DATA PROVIDED: Begin

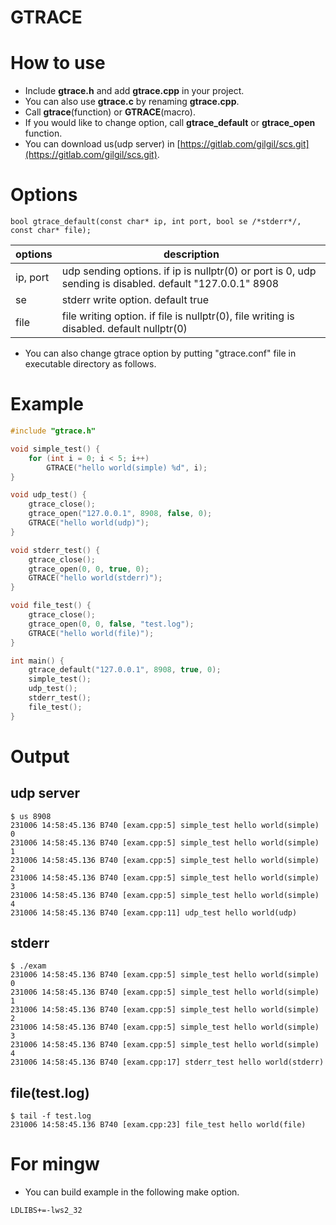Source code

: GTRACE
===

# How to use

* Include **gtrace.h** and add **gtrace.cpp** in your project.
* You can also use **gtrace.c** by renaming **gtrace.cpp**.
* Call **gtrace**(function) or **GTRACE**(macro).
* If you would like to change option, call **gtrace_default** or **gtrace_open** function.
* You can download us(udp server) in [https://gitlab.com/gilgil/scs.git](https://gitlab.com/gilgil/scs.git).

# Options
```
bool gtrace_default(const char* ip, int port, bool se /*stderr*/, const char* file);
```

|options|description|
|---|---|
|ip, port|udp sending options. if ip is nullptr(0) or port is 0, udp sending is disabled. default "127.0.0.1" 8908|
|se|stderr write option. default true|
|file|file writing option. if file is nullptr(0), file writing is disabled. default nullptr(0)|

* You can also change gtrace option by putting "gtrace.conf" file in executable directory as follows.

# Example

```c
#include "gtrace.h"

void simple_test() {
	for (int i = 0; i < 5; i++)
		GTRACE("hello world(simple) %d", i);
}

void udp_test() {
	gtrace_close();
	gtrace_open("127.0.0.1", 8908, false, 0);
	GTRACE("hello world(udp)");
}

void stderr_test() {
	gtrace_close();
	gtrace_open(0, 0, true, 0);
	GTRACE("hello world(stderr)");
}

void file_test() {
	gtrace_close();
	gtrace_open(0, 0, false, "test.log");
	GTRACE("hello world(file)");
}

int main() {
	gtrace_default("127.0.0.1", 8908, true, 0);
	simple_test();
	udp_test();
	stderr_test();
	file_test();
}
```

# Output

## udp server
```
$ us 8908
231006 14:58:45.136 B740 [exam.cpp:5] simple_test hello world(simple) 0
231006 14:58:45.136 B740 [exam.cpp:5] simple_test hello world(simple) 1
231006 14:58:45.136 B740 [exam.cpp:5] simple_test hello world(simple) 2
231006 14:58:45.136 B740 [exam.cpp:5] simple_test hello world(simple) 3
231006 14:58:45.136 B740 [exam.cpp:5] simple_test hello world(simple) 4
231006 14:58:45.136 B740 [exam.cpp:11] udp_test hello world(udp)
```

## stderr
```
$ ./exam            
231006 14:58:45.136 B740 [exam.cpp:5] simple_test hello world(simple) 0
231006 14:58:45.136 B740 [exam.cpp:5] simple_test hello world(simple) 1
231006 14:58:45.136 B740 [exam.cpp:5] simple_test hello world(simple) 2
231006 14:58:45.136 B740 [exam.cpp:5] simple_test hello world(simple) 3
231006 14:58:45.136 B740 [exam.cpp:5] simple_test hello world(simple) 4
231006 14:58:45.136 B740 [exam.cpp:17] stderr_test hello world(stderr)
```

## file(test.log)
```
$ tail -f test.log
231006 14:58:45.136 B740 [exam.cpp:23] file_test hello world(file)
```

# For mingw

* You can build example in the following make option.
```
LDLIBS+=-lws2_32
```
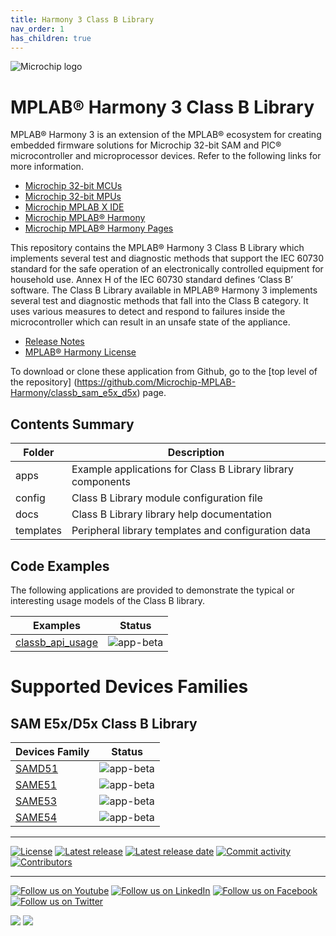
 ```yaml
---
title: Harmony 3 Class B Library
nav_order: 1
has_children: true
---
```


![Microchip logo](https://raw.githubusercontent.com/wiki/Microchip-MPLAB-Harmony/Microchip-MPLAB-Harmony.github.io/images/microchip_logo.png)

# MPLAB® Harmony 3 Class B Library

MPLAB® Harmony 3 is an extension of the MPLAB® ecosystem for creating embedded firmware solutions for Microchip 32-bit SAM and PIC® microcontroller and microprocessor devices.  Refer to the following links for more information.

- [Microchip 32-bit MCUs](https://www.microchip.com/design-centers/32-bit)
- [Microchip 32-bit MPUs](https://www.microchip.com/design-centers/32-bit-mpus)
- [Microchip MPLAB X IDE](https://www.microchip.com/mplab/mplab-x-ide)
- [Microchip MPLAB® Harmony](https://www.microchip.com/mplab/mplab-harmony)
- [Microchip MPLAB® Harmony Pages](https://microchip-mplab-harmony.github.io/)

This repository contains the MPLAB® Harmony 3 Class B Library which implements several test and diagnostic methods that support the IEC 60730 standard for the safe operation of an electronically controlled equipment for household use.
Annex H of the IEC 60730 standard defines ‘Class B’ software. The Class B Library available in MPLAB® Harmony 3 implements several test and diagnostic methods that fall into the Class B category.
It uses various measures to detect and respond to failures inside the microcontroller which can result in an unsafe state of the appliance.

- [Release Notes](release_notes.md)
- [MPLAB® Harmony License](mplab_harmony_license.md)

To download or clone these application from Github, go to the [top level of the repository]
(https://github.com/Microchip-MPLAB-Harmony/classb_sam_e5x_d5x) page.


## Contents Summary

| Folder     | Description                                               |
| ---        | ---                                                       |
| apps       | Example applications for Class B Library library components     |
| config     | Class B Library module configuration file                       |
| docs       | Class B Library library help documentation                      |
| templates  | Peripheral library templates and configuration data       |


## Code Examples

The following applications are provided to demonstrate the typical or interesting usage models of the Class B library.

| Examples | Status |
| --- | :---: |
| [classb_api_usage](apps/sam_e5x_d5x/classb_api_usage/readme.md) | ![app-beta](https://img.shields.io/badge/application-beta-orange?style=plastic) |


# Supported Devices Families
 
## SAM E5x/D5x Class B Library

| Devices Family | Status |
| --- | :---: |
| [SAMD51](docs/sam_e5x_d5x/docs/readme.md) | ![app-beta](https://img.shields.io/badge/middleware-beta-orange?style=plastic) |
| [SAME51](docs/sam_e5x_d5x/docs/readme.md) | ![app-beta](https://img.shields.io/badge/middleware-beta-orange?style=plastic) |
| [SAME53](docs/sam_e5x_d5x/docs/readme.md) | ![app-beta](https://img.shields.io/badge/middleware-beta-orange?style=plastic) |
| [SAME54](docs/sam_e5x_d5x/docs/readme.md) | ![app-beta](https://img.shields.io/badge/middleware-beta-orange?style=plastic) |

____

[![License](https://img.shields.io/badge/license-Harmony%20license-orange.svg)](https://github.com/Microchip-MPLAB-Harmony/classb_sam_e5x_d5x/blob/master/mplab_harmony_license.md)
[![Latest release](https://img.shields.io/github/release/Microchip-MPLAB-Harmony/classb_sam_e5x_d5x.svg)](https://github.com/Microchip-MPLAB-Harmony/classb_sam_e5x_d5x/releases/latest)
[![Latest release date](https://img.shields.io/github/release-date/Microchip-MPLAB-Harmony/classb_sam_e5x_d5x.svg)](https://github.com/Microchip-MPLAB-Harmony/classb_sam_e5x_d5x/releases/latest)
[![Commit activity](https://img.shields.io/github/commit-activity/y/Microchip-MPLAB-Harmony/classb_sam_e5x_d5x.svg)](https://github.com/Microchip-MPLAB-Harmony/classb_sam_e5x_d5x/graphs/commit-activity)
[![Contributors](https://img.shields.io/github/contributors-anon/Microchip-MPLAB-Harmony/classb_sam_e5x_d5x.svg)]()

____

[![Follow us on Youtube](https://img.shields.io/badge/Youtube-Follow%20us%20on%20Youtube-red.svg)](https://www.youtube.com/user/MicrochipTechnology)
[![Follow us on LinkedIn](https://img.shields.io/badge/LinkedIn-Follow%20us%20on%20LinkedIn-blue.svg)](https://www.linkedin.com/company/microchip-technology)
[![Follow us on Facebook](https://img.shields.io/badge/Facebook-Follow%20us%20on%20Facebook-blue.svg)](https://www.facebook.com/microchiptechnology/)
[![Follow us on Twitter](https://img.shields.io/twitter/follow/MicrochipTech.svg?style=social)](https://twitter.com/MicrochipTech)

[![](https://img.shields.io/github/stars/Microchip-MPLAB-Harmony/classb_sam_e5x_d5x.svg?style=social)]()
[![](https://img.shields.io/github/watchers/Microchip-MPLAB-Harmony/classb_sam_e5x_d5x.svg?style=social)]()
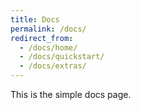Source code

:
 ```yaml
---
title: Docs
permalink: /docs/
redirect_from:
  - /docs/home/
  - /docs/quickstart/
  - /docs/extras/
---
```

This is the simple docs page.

DATA PROVIDED: End

PROBLEM STATEMENT: Without copying any picture, repeat all of the entries exactly.

EXPECTED ANSWER:
Source code

: GTRACE
===

# How to use

* Include **gtrace.h** and add **gtrace.cpp** in your project.
* You can also use **gtrace.c** by renaming **gtrace.cpp**.
* Call **gtrace**(function) or **GTRACE**(macro).
* If you would like to change option, call **gtrace_default** or **gtrace_open** function.
* You can download us(udp server) in [https://gitlab.com/gilgil/scs.git](https://gitlab.com/gilgil/scs.git).

# Options
```
bool gtrace_default(const char* ip, int port, bool se /*stderr*/, const char* file);
```

|options|description|
|---|---|
|ip, port|udp sending options. if ip is nullptr(0) or port is 0, udp sending is disabled. default "127.0.0.1" 8908|
|se|stderr write option. default true|
|file|file writing option. if file is nullptr(0), file writing is disabled. default nullptr(0)|

* You can also change gtrace option by putting "gtrace.conf" file in executable directory as follows.

# Example

```c
#include "gtrace.h"

void simple_test() {
	for (int i = 0; i < 5; i++)
		GTRACE("hello world(simple) %d", i);
}

void udp_test() {
	gtrace_close();
	gtrace_open("127.0.0.1", 8908, false, 0);
	GTRACE("hello world(udp)");
}

void stderr_test() {
	gtrace_close();
	gtrace_open(0, 0, true, 0);
	GTRACE("hello world(stderr)");
}

void file_test() {
	gtrace_close();
	gtrace_open(0, 0, false, "test.log");
	GTRACE("hello world(file)");
}

int main() {
	gtrace_default("127.0.0.1", 8908, true, 0);
	simple_test();
	udp_test();
	stderr_test();
	file_test();
}
```

# Output

## udp server
```
$ us 8908
231006 14:58:45.136 B740 [exam.cpp:5] simple_test hello world(simple) 0
231006 14:58:45.136 B740 [exam.cpp:5] simple_test hello world(simple) 1
231006 14:58:45.136 B740 [exam.cpp:5] simple_test hello world(simple) 2
231006 14:58:45.136 B740 [exam.cpp:5] simple_test hello world(simple) 3
231006 14:58:45.136 B740 [exam.cpp:5] simple_test hello world(simple) 4
231006 14:58:45.136 B740 [exam.cpp:11] udp_test hello world(udp)
```

## stderr
```
$ ./exam            
231006 14:58:45.136 B740 [exam.cpp:5] simple_test hello world(simple) 0
231006 14:58:45.136 B740 [exam.cpp:5] simple_test hello world(simple) 1
231006 14:58:45.136 B740 [exam.cpp:5] simple_test hello world(simple) 2
231006 14:58:45.136 B740 [exam.cpp:5] simple_test hello world(simple) 3
231006 14:58:45.136 B740 [exam.cpp:5] simple_test hello world(simple) 4
231006 14:58:45.136 B740 [exam.cpp:17] stderr_test hello world(stderr)
```

## file(test.log)
```
$ tail -f test.log
231006 14:58:45.136 B740 [exam.cpp:23] file_test hello world(file)
```

# For mingw

* You can build example in the following make option.
```
LDLIBS+=-lws2_32
```
 ```yaml
---
title: Harmony 3 Class B Library
nav_order: 1
has_children: true
---
```


![Microchip logo](https://raw.githubusercontent.com/wiki/Microchip-MPLAB-Harmony/Microchip-MPLAB-Harmony.github.io/images/microchip_logo.png)

# MPLAB® Harmony 3 Class B Library

MPLAB® Harmony 3 is an extension of the MPLAB® ecosystem for creating embedded firmware solutions for Microchip 32-bit SAM and PIC® microcontroller and microprocessor devices.  Refer to the following links for more information.

- [Microchip 32-bit MCUs](https://www.microchip.com/design-centers/32-bit)
- [Microchip 32-bit MPUs](https://www.microchip.com/design-centers/32-bit-mpus)
- [Microchip MPLAB X IDE](https://www.microchip.com/mplab/mplab-x-ide)
- [Microchip MPLAB® Harmony](https://www.microchip.com/mplab/mplab-harmony)
- [Microchip MPLAB® Harmony Pages](https://microchip-mplab-harmony.github.io/)

This repository contains the MPLAB® Harmony 3 Class B Library which implements several test and diagnostic methods that support the IEC 60730 standard for the safe operation of an electronically controlled equipment for household use.
Annex H of the IEC 60730 standard defines ‘Class B’ software. The Class B Library available in MPLAB® Harmony 3 implements several test and diagnostic methods that fall into the Class B category.
It uses various measures to detect and respond to failures inside the microcontroller which can result in an unsafe state of the appliance.

- [Release Notes](release_notes.md)
- [MPLAB® Harmony License](mplab_harmony_license.md)

To download or clone these application from Github, go to the [top level of the repository]
(https://github.com/Microchip-MPLAB-Harmony/classb_sam_e5x_d5x) page.


## Contents Summary

| Folder     | Description                                               |
| ---        | ---                                                       |
| apps       | Example applications for Class B Library library components     |
| config     | Class B Library module configuration file                       |
| docs       | Class B Library library help documentation                      |
| templates  | Peripheral library templates and configuration data       |


## Code Examples

The following applications are provided to demonstrate the typical or interesting usage models of the Class B library.

| Examples | Status |
| --- | :---: |
| [classb_api_usage](apps/sam_e5x_d5x/classb_api_usage/readme.md) | ![app-beta](https://img.shields.io/badge/application-beta-orange?style=plastic) |


# Supported Devices Families
 
## SAM E5x/D5x Class B Library

| Devices Family | Status |
| --- | :---: |
| [SAMD51](docs/sam_e5x_d5x/docs/readme.md) | ![app-beta](https://img.shields.io/badge/middleware-beta-orange?style=plastic) |
| [SAME51](docs/sam_e5x_d5x/docs/readme.md) | ![app-beta](https://img.shields.io/badge/middleware-beta-orange?style=plastic) |
| [SAME53](docs/sam_e5x_d5x/docs/readme.md) | ![app-beta](https://img.shields.io/badge/middleware-beta-orange?style=plastic) |
| [SAME54](docs/sam_e5x_d5x/docs/readme.md) | ![app-beta](https://img.shields.io/badge/middleware-beta-orange?style=plastic) |

____

[![License](https://img.shields.io/badge/license-Harmony%20license-orange.svg)](https://github.com/Microchip-MPLAB-Harmony/classb_sam_e5x_d5x/blob/master/mplab_harmony_license.md)
[![Latest release](https://img.shields.io/github/release/Microchip-MPLAB-Harmony/classb_sam_e5x_d5x.svg)](https://github.com/Microchip-MPLAB-Harmony/classb_sam_e5x_d5x/releases/latest)
[![Latest release date](https://img.shields.io/github/release-date/Microchip-MPLAB-Harmony/classb_sam_e5x_d5x.svg)](https://github.com/Microchip-MPLAB-Harmony/classb_sam_e5x_d5x/releases/latest)
[![Commit activity](https://img.shields.io/github/commit-activity/y/Microchip-MPLAB-Harmony/classb_sam_e5x_d5x.svg)](https://github.com/Microchip-MPLAB-Harmony/classb_sam_e5x_d5x/graphs/commit-activity)
[![Contributors](https://img.shields.io/github/contributors-anon/Microchip-MPLAB-Harmony/classb_sam_e5x_d5x.svg)]()

____

[![Follow us on Youtube](https://img.shields.io/badge/Youtube-Follow%20us%20on%20Youtube-red.svg)](https://www.youtube.com/user/MicrochipTechnology)
[![Follow us on LinkedIn](https://img.shields.io/badge/LinkedIn-Follow%20us%20on%20LinkedIn-blue.svg)](https://www.linkedin.com/company/microchip-technology)
[![Follow us on Facebook](https://img.shields.io/badge/Facebook-Follow%20us%20on%20Facebook-blue.svg)](https://www.facebook.com/microchiptechnology/)
[![Follow us on Twitter](https://img.shields.io/twitter/follow/MicrochipTech.svg?style=social)](https://twitter.com/MicrochipTech)

[![](https://img.shields.io/github/stars/Microchip-MPLAB-Harmony/classb_sam_e5x_d5x.svg?style=social)]()
[![](https://img.shields.io/github/watchers/Microchip-MPLAB-Harmony/classb_sam_e5x_d5x.svg?style=social)]()
Source code

:
 ```yaml
---
title: Docs
permalink: /docs/
redirect_from:
  - /docs/home/
  - /docs/quickstart/
  - /docs/extras/
---
```

This is the simple docs page.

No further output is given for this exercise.